The Court of Justice is in a special position as a lessee, in that it has specific requirements in terms of construction (buildings accessible to the public, courtrooms equipped with interpreters' booths, etc.) which go beyond a mere need for office space. The Luxembourg authorities used that special position as an argument for fixing the rent in accordance with the cost of construction. The Court of Auditors' report contends that such a method of proceeding should have prompted the Court of Justice to envisage monitoring the cost of the construction and to require that the detailed arrangements of the building programme be formally set down in writing. It is further claimed that, while the parties were in a lessor/lessee situation, the Luxembourg authorities should have agreed to involve the Court of Justice in the definition of those arrangements.
The Luxembourg authorities did not however feel bound to involve the Court of Justice in the working out of the financial arrangements criticised in the Court of Auditors' report, or in the selection of the architect, the property developer and the main contractor.
It was not until the Court of Justice was called on to assume ownership of the premises that it was able to learn of the financial arrangements. However, its relations with the Luxembourg authorities continued to be affected by the situation obtaining at the outset. It experienced recurrent problems in obtaining the information needed for monitoring, whether in relation to the amount of the rent, exemption from VAT or the purchase of the land, and in obtaining explanations concerning certain alterations and additional works. A typical example of the ambiguity characterising the relations with the Luxembourg authorities is to be found in the fact that, despite their agreement to transfer ownership of the annexes on a non-profit basis, they continued to demand rent for the Palais notwithstanding that the cost of that building had been amortised a long time previously and despite the undertaking given by them in 1984 to reduce the rent in question in line with the amortisation of the cost of the building.
4.2. A gradual intensification of monitoring
Monitoring by the Court of Justice gradually increased in intensity (see point 4.2.1) and was ultimately placed on a systematic footing within the framework of the lease-option agreement (see point 4.2.2).
4.2.1. The intensification of monitoring
The representatives of the Court of Justice attempted on several occasions to influence the choices made by the Luxembourg authorities, but without ever obtaining a satisfactory result. During the period in which the Court of Justice was in the position of a future lessee, the points which it raised related in essence to its operational requirements, and even they were not always acted on.

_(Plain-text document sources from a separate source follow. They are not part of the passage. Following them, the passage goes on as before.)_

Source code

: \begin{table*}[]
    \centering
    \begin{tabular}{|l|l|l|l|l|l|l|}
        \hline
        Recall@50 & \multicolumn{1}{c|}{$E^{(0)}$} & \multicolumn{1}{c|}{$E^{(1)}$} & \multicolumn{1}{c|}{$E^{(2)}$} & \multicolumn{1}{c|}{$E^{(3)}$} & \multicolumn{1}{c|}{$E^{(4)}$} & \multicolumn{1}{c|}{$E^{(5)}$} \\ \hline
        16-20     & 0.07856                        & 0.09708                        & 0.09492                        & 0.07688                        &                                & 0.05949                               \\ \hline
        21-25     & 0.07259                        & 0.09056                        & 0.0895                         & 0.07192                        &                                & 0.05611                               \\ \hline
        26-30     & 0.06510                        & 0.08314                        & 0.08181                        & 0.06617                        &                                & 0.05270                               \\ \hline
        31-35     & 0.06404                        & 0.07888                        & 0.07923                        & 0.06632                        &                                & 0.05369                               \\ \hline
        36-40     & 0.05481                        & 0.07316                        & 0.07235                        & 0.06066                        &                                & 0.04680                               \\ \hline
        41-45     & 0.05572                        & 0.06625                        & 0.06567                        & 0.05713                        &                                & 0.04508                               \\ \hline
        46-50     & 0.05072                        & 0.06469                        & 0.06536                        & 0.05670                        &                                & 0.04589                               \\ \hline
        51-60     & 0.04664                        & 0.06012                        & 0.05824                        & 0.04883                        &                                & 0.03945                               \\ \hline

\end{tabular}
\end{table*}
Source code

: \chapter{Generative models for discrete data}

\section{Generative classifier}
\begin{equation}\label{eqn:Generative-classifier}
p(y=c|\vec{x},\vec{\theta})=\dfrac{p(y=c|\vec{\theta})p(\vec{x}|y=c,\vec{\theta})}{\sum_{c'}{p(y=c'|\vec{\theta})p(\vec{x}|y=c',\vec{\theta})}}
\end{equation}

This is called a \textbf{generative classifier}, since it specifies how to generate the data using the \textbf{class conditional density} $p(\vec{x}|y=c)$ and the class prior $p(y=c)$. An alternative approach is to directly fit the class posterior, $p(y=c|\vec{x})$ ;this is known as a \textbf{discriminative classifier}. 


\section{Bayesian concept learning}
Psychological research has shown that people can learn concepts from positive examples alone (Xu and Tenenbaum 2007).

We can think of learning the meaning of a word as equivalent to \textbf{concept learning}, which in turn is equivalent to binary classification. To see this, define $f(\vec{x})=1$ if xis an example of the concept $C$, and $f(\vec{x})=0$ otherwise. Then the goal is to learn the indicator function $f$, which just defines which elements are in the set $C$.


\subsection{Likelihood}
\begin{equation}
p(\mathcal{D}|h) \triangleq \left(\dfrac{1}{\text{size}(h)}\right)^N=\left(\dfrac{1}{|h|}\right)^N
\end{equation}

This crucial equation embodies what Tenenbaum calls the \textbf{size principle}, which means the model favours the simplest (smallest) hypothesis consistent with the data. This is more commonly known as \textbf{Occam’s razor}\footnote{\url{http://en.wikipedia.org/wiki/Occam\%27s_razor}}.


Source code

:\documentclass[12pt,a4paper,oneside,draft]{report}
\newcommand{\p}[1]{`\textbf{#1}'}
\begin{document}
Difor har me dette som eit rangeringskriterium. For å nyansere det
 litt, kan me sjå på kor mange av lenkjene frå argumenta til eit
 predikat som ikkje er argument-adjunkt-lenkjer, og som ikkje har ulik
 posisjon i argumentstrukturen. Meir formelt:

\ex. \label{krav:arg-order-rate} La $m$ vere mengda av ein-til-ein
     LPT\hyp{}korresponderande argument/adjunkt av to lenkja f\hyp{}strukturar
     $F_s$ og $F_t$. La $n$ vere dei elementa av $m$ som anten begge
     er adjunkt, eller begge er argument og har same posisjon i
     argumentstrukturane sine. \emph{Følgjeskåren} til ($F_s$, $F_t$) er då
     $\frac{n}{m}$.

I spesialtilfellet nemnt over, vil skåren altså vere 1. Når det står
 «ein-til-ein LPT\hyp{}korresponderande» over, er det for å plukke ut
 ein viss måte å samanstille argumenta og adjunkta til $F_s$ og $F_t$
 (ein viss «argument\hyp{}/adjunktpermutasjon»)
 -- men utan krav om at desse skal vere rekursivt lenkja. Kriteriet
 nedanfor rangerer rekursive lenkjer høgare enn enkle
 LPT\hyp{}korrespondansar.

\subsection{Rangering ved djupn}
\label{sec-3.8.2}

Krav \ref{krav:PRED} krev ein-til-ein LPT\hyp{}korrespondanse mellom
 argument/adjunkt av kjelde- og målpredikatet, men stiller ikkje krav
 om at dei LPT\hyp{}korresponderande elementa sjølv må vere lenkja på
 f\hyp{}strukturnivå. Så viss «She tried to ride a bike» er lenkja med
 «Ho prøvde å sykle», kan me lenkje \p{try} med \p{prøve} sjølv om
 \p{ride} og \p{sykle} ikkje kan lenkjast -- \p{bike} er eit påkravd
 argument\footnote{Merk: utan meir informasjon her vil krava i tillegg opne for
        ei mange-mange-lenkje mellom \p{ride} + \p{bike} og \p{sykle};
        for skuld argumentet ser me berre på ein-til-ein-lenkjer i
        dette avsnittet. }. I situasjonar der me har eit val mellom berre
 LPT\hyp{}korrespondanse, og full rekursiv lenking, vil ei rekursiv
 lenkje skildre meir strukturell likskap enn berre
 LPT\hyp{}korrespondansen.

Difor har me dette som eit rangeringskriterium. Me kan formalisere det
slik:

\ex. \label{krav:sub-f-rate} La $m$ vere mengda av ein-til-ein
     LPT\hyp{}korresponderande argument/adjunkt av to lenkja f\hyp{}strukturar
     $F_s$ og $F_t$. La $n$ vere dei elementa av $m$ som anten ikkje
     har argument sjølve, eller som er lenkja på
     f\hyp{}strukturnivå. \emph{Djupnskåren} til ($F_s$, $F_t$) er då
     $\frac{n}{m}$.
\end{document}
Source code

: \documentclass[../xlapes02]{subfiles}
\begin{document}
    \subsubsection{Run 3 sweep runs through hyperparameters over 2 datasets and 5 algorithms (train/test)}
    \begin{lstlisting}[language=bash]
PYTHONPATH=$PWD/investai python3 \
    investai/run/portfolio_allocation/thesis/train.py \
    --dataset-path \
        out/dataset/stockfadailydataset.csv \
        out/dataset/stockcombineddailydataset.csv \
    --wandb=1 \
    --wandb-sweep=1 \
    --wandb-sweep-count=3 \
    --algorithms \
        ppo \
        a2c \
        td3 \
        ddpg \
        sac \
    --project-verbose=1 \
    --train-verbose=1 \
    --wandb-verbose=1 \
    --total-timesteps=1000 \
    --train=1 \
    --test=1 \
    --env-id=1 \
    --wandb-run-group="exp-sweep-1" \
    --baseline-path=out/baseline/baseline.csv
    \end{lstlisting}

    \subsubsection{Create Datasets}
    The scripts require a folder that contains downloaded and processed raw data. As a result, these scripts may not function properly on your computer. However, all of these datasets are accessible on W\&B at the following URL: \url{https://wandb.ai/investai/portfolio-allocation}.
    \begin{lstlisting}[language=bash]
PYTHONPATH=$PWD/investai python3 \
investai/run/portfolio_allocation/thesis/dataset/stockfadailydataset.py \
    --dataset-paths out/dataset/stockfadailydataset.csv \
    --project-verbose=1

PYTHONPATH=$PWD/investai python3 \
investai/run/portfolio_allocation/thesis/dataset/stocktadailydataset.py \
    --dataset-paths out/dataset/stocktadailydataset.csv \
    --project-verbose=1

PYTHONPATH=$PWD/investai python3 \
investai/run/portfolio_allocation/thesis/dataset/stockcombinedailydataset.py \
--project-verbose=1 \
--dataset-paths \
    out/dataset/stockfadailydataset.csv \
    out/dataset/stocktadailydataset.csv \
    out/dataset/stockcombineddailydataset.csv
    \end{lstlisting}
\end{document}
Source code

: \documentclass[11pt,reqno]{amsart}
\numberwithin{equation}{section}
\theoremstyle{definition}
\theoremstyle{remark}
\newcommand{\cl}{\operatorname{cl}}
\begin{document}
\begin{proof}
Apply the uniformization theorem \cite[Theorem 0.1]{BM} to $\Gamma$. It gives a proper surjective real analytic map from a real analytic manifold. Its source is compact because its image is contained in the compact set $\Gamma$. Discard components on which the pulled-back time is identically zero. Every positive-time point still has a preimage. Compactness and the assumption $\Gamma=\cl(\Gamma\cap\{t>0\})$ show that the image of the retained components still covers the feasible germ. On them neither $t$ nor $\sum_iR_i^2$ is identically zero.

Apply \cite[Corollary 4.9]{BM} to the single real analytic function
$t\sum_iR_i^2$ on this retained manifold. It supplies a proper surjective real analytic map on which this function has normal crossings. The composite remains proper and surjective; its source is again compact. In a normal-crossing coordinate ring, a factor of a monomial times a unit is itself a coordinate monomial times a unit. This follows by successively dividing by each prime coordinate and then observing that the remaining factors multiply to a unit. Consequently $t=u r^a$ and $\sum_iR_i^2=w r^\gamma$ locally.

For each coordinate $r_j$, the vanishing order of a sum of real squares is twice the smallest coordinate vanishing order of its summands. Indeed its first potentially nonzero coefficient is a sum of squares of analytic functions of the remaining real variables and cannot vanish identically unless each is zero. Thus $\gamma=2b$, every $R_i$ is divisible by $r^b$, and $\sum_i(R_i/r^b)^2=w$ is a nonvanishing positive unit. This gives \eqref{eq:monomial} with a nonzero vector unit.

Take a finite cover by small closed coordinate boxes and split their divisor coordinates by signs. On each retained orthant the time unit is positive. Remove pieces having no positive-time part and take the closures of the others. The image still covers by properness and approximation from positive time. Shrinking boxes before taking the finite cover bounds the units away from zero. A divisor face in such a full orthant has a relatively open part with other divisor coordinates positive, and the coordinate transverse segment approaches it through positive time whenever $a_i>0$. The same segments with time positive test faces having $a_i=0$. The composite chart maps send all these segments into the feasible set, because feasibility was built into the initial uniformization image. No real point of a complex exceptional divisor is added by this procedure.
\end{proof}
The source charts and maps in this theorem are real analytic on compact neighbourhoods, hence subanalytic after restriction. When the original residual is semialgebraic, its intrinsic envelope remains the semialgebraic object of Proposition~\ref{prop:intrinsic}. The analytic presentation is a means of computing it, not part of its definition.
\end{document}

Following its entry into occupation of the first annexe (the Erasmus building) in the autumn of 1988, the Court of Justice put forward numerous demands with a view to ensuring that that building should be rendered more fit for its intended purpose and that the matters thus raised should be taken into account in the early stages of the drawing up of plans for the construction of other buildings in the future. Those demands were intended to avoid the substantial additional costs brought about by works of rectification.
Once it was established that the Court of Justice was to become the owner of the buildings, it submitted observations on the various aspects of the cost of their construction. This was particularly the case as regards Annexe C, the construction of which commenced in February 1992 and the original plans for which were significantly modified at the behest of the Court of Justice. At that juncture, however, the financial arrangements had already been put in place by the Luxembourg authorities and the essential elements of the construction programme were fixed.
As regards the financial expenditure, it proved possible, following difficult negotiations entered into after the agreement had been signed, to persuade the Banque et Caisse d'Épargne de l'État ("BCEE") to agree to new terms of a more favourable nature. The Court of Justice took the view that, in the context of the lease-option agreement, it ought to attempt, in the interests of sound management, to renegotiate, through a representative of the Luxembourg Finance Ministry, the loan terms agreed between the Luxembourg State and the BCEE.
4.2.2. The control mechanism introduced by the lease-option agreement
The agreement provided for a mechanism of control (see point 5).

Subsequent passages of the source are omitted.